General information
- Type: Residential
- Location: Dubai, United Arab Emirates
- Completed: 2007

Technical details
- Floor count: 23 - 44

Design and construction
- Architect: Woods Bagot United Arab Emirates
- Developer: EMAAR Properties

= The Residences =

The Residences is a complex of 18 residential towers in the Downtown Dubai development in Dubai, United Arab Emirates.
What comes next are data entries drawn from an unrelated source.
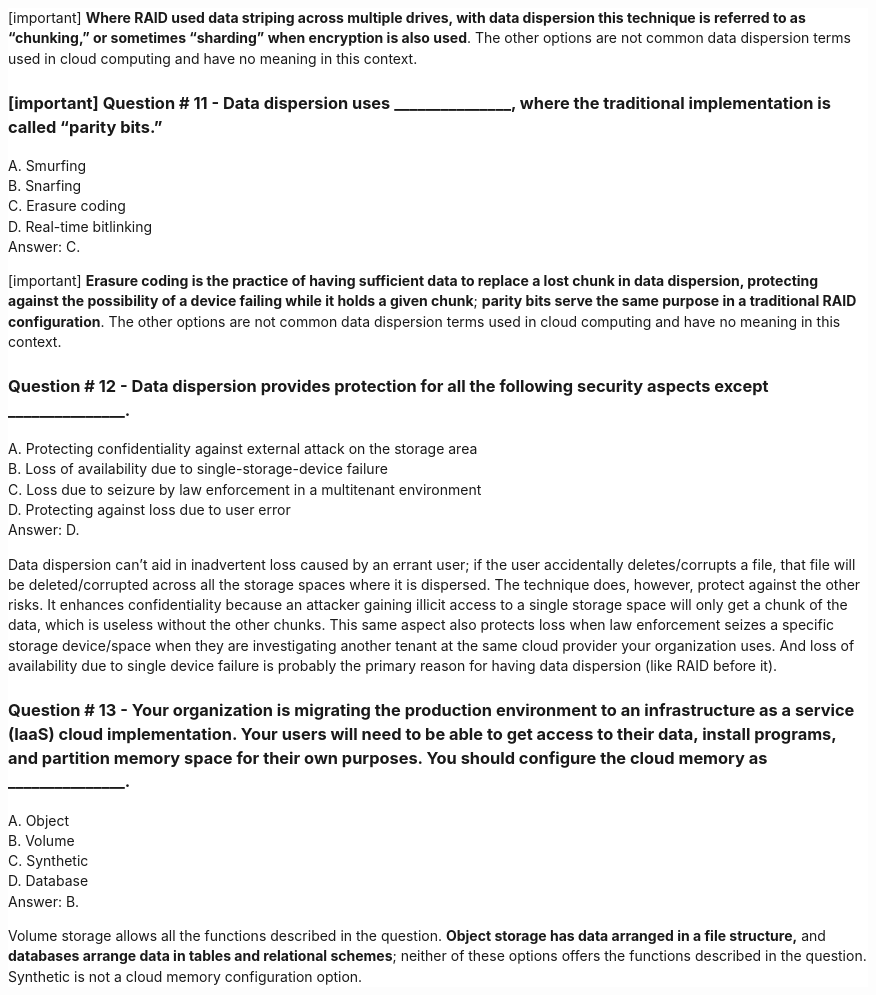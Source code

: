 [important] **Where RAID used data striping across multiple drives, with data dispersion this technique is referred to as “chunking,” or sometimes “sharding” when encryption is also used**. 
The other options are not common data dispersion terms used in cloud computing and have no meaning in this context.

### [important] Question # 11 - Data dispersion uses _______________, where the traditional implementation is called “parity bits.”       
A. Smurfing   
B. Snarfing   
C. Erasure coding    
D. Real-time bitlinking     
Answer: C.     

[important] **Erasure coding is the practice of having sufficient data to replace a lost chunk in data dispersion, protecting against the possibility of a device failing while it holds a given chunk**; 
**parity bits serve the same purpose in a traditional RAID configuration**. 
The other options are not common data dispersion terms used in cloud computing and have no meaning in this context.

### Question # 12 - Data dispersion provides protection for all the following security aspects except _______________.    
A. Protecting confidentiality against external attack on the storage area   
B. Loss of availability due to single-storage-device failure    
C. Loss due to seizure by law enforcement in a multitenant environment   
D. Protecting against loss due to user error    
Answer: D.     

Data dispersion can’t aid in inadvertent loss caused by an errant user; if the user accidentally deletes/corrupts a file, that file will be deleted/corrupted across all the storage spaces where it is dispersed. 
The technique does, however, protect against the other risks. 
It enhances confidentiality because an attacker gaining illicit access to a single storage space will only get a chunk of the data, which is useless without the other chunks. This same aspect also protects loss when law enforcement seizes a specific storage device/space when they are investigating another tenant at the same cloud provider your organization uses. And loss of availability due to single device failure is probably the primary reason for having data dispersion (like RAID before it).

### Question # 13 - Your organization is migrating the production environment to an infrastructure as a service (IaaS) cloud implementation. Your users will need to be able to get access to their data, install programs, and partition memory space for their own purposes. You should configure the cloud memory as _______________.    
A. Object   
B. Volume   
C. Synthetic   
D. Database   
Answer: B.    

Volume storage allows all the functions described in the question. 
**Object storage has data arranged in a file structure,** 
and **databases arrange data in tables and relational schemes**; 
neither of these options offers the functions described in the question. 
Synthetic is not a cloud memory configuration option.
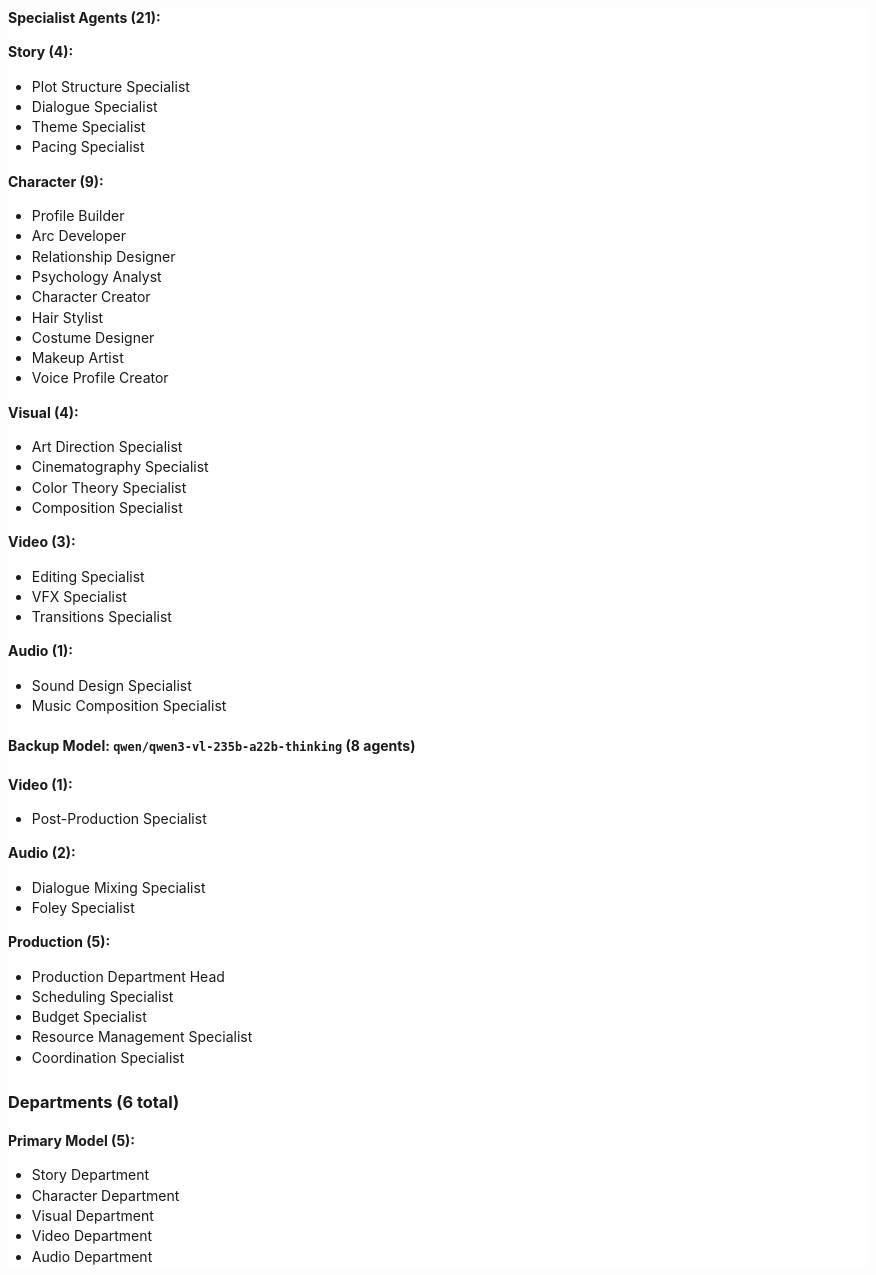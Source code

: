 **Specialist Agents (21):**

**Story (4):**
- Plot Structure Specialist
- Dialogue Specialist
- Theme Specialist
- Pacing Specialist

**Character (9):**
- Profile Builder
- Arc Developer
- Relationship Designer
- Psychology Analyst
- Character Creator
- Hair Stylist
- Costume Designer
- Makeup Artist
- Voice Profile Creator

**Visual (4):**
- Art Direction Specialist
- Cinematography Specialist
- Color Theory Specialist
- Composition Specialist

**Video (3):**
- Editing Specialist
- VFX Specialist
- Transitions Specialist

**Audio (1):**
- Sound Design Specialist
- Music Composition Specialist

#### Backup Model: `qwen/qwen3-vl-235b-a22b-thinking` (8 agents)

**Video (1):**
- Post-Production Specialist

**Audio (2):**
- Dialogue Mixing Specialist
- Foley Specialist

**Production (5):**
- Production Department Head
- Scheduling Specialist
- Budget Specialist
- Resource Management Specialist
- Coordination Specialist

### Departments (6 total)

**Primary Model (5):**
- Story Department
- Character Department
- Visual Department
- Video Department
- Audio Department
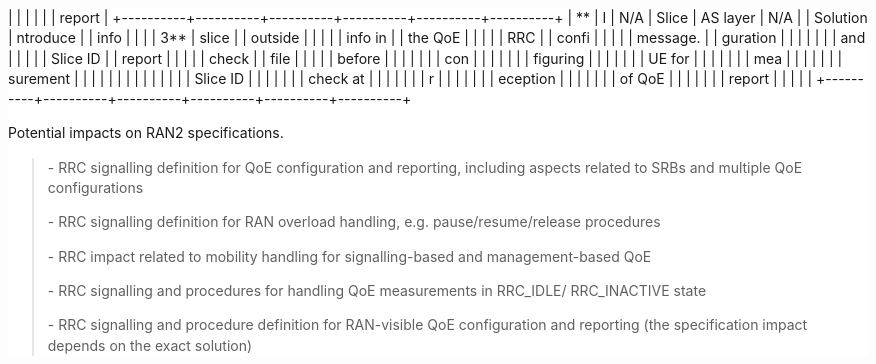 |          |          |          |          |          | report   |
+----------+----------+----------+----------+----------+----------+
| **       | I        | N/A      | Slice    | AS layer | N/A      |
| Solution | ntroduce |          | info     |          |          |
| 3**      | slice    |          | outside  |          |          |
|          | info in  |          | the QoE  |          |          |
|          | RRC      |          | confi    |          |          |
|          | message. |          | guration |          |          |
|          |          |          | and      |          |          |
|          | Slice ID |          | report   |          |          |
|          | check    |          | file     |          |          |
|          | before   |          |          |          |          |
|          | con      |          |          |          |          |
|          | figuring |          |          |          |          |
|          | UE for   |          |          |          |          |
|          | mea      |          |          |          |          |
|          | surement |          |          |          |          |
|          |          |          |          |          |          |
|          | Slice ID |          |          |          |          |
|          | check at |          |          |          |          |
|          | r        |          |          |          |          |
|          | eception |          |          |          |          |
|          | of QoE   |          |          |          |          |
|          | report   |          |          |          |          |
+----------+----------+----------+----------+----------+----------+

Potential impacts on RAN2 specifications.

> \- RRC signalling definition for QoE configuration and reporting,
> including aspects related to SRBs and multiple QoE configurations
>
> \- RRC signalling definition for RAN overload handling, e.g.
> pause/resume/release procedures
>
> \- RRC impact related to mobility handling for signalling-based and
> management-based QoE
>
> \- RRC signalling and procedures for handling QoE measurements in
> RRC\_IDLE/ RRC\_INACTIVE state
>
> \- RRC signalling and procedure definition for RAN-visible QoE
> configuration and reporting (the specification impact depends on the
> exact solution)
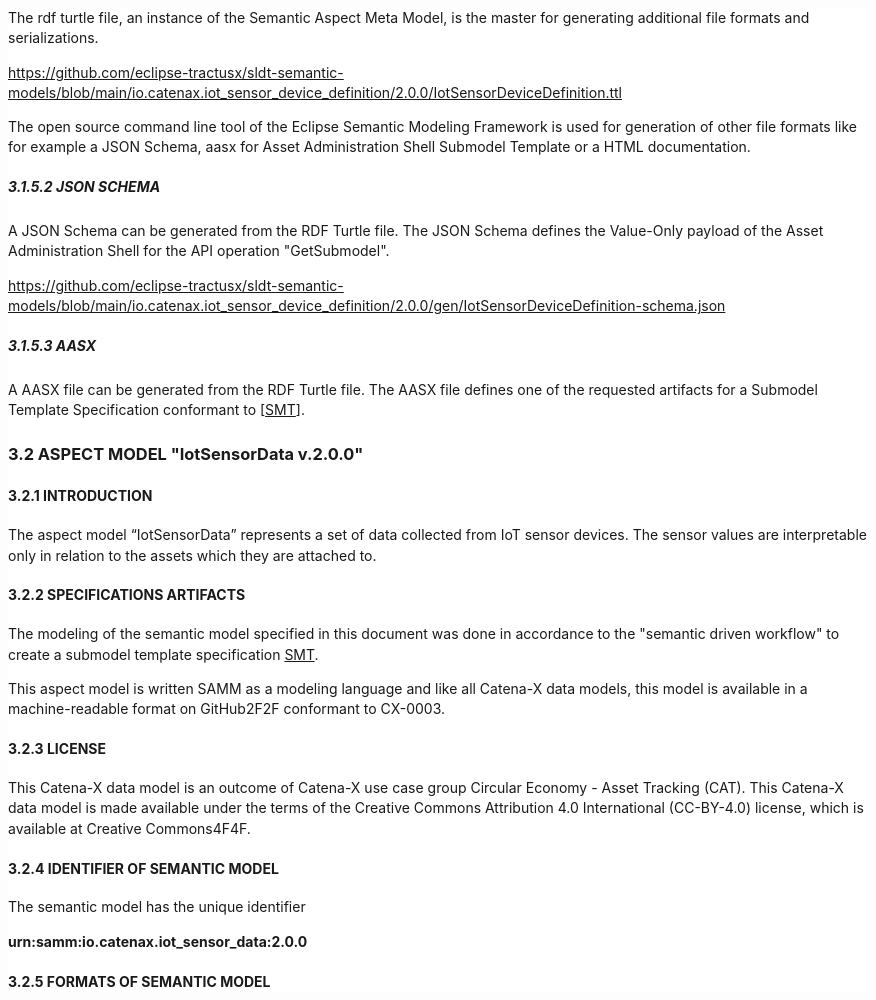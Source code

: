 The rdf turtle file, an instance of the Semantic Aspect Meta Model, is the master for generating
additional file formats and serializations.

https://github.com/eclipse-tractusx/sldt-semantic-models/blob/main/io.catenax.iot_sensor_device_definition/2.0.0/IotSensorDeviceDefinition.ttl

The open source command line tool of the Eclipse Semantic Modeling Framework  is used for generation
of other file formats like for example a JSON Schema, aasx for Asset Administration Shell Submodel
Template or a HTML documentation.

##### 3.1.5.2 JSON SCHEMA

A JSON Schema can be generated from the RDF Turtle file. The JSON Schema defines the Value-Only
payload of the Asset Administration Shell for the API operation "GetSubmodel".

https://github.com/eclipse-tractusx/sldt-semantic-models/blob/main/io.catenax.iot_sensor_device_definition/2.0.0/gen/IotSensorDeviceDefinition-schema.json

##### 3.1.5.3 AASX

A AASX file can be generated from the RDF Turtle file. The AASX file defines one of the requested
artifacts for a Submodel Template Specification conformant to \[[SMT](https://industrialdigitaltwin.org/wp-content/uploads/2022/12/I40-IDTA-WS-Process-How-to-write-a-SMT-FINAL-.pdf)].

### 3.2 ASPECT MODEL "IotSensorData v.2.0.0"

#### 3.2.1 INTRODUCTION

The aspect model “IotSensorData” represents a set of data collected from IoT sensor devices. The sensor values are interpretable only in relation to the assets which they are attached to.

#### 3.2.2 SPECIFICATIONS ARTIFACTS

The modeling of the semantic model specified in this document was done in
accordance to the "semantic driven workflow" to create a submodel template
specification [SMT](https://industrialdigitaltwin.org/wp-content/uploads/2022/12/I40-IDTA-WS-Process-How-to-write-a-SMT-FINAL-.pdf).

This aspect model is written SAMM as a modeling language and like all Catena-X data models, this model is available in a machine-readable format on GitHub2F2F
conformant to CX-0003.

#### 3.2.3 LICENSE

This Catena-X data model is an outcome of Catena-X use case group Circular Economy - Asset Tracking (CAT).
This Catena-X data model is made available under the terms of the Creative Commons Attribution 4.0 International (CC-BY-4.0) license, which is available at Creative Commons4F4F.

#### 3.2.4 IDENTIFIER OF SEMANTIC MODEL

The semantic model has the unique identifier

**urn:samm:io.catenax.iot_sensor_data:2.0.0**

#### 3.2.5 FORMATS OF SEMANTIC MODEL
Ten have been completed and eight more were under construction but have been canceled.

==Towers==
The complex was originally to consists of 18 skyscrapers, only 10 have been built.

===Completed===

| Rank | Name | Height metres / ft | Floors | Year | Reference |
|---|---|---|---|---|---|
| 1 | The Residences Tower W3 | 135 / 443 | 41 | 2006 |  |
| 2 | The Residences Stage 3 Tower 10 |  | 36 | 2007 |  |
| 3 | The Residences Stage 3 Tower 8 |  | 36 | 2007 |  |
| 4 | The Residences Stage 3 Tower 7 |  | 36 | 2007 |  |
| 5 | The Residences Tower E2 | 122 / 400 | 34 | 2006 |  |
| 6 | The Residences Tower W2 | 115 / 377 | 34 | 2006 |  |
| 7 | The Residences Tower E1 | 85 / 279 | 29 | 2006 |  |
| 8 | The Residences Tower W1 | 76 / 249 | 26 | 2006 |  |
| 9 | The Residences Tower E3 | 70 / 230 | 24 | 2006 |  |
| 10 | The Residences Stage 3 Tower 1 |  | 23 | 2007 |  |

===Cancelled===

| Rank | Name | Height* metres / ft | Floors | Year | Reference |
|---|---|---|---|---|---|
| 1 | The Residences Stage 3 Tower 11 |  | 44 | 2007 |  |
| 2 | The Residences Stage 3 Tower 12 |  | 44 | 2007 |  |
| 3 | The Residences Stage 3 Tower 9 |  | 36 | 2007 |  |
| 4 | The Residences Stage 3 Tower 3 |  | 31 | 2007 |  |
| 5 | The Residences Stage 3 Tower 4 |  | 31 | 2007 |  |
| 6 | The Residences Stage 3 Tower 5 |  | 31 | 2007 |  |
| 7 | The Residences Stage 3 Tower 6 |  | 31 | 2007 |  |
| 8 | The Residences Stage 3 Tower 2 |  | 23 | 2007 |  |

- Entries without data indicate that information regarding the height has not yet been released.